According to King, the music industry and the book industry have both already been through this shift – and banking is next. Pointing to the example of peer to peer music sharing website Napster, which was targeted by litigation from the incumbent music industry players, King warned that in the long run attempting to stop changing consumer behaviour is a futile battle.
“The Recording Industry Association of America spent hundreds of millions trying to stop changing consumer behaviour and failed,” he said. “Then along came iTunes, and you didn’t need the physical product. It destroyed the value of the physical distribution layer. The same thing happened in books – store owners said people would still want to come and touch the books. Then along comes the digital kindle and destroys the physical product layer – are you seeing a pattern?”
Citing statistics on consumer behaviour, King stated that in 1995 the average EU consumer made 2.21 visits per month to the bank. By 2012, that figure had dropped to just 0.26 visits, which equates to 3.2 visits per year. Recent job cuts at major financial institutions, including 16,000 redundancies at Bank of America, 17,000at JP Morgan Chase and 40,000 at Barclays, are the early warning signs of the change to come, he added.
“By 2016, the average user of banking services will be using digital services 300 times for every physical interaction with their bank,” said King. “If you work for a bank and you think that one physical interaction a year is enough to retain the consumer, you had better think again.”
The future envisioned by King involves the replacement of physical banking products, such as a debit card issued at a bank branch, with digital ones, such as a mobile payments app downloaded onto a smartphone.
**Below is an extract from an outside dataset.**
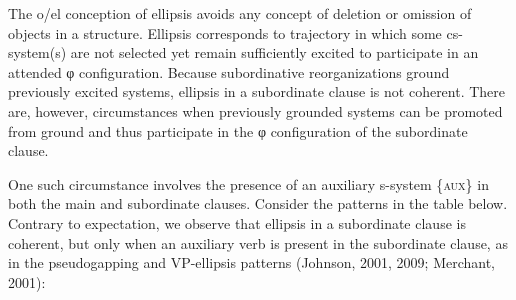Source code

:   The o/el conception of ellipsis avoids any concept of deletion or omission of objects in a structure. Ellipsis corresponds to trajectory in which some cs-system(s) are not selected yet remain sufficiently excited to participate in an attended φ configuration. Because subordinative reorganizations ground previously excited systems, ellipsis in a subordinate clause is not coherent. There are, however, circumstances when previously grounded systems can be promoted from ground and thus participate in the φ configuration of the subordinate clause. 

  One such circumstance involves the presence of an auxiliary s-system \{\textsc{aux}\} in both the main and subordinate clauses. Consider the patterns in the table below. Contrary to expectation, we observe that ellipsis in a subordinate clause is coherent, but only when an auxiliary verb is present in the subordinate clause, as in the pseudogapping and VP-ellipsis patterns (Johnson, 2001, 2009; Merchant, 2001):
This, he says, will help to remove the “friction” in banking, caused by restrictive processes, outdated ways of doing business and excessive risk mitigation. The low-cost and widespread availability of mobile handsets should also provide a stepping board to the democratisation of banking – meaning that people who couldn’t get bank services before will now be able to do so.
“Square’s greatest innovation was that it realised there were 30 million people in small businesses in the US that couldn’t get a merchant account,” he said. “In the past, the bank would ask ‘how much will you spend?’ and demand a minimum level of spend – say $50,000 – then force the customer to sign multiple contracts and pay a deposit for the point of sale device. Now all they have to do is go online and download an app.”
Brett King is the author of Banking 2.0, a widely-known book that explores the effect of new technology on consumer behaviour and banking. He is also the founder of Moven, a new mobile-only bank that focuses on the concept of a ‘digital wallet’, in which the consumer’s smartphone replaces their debit card and cash payment tools.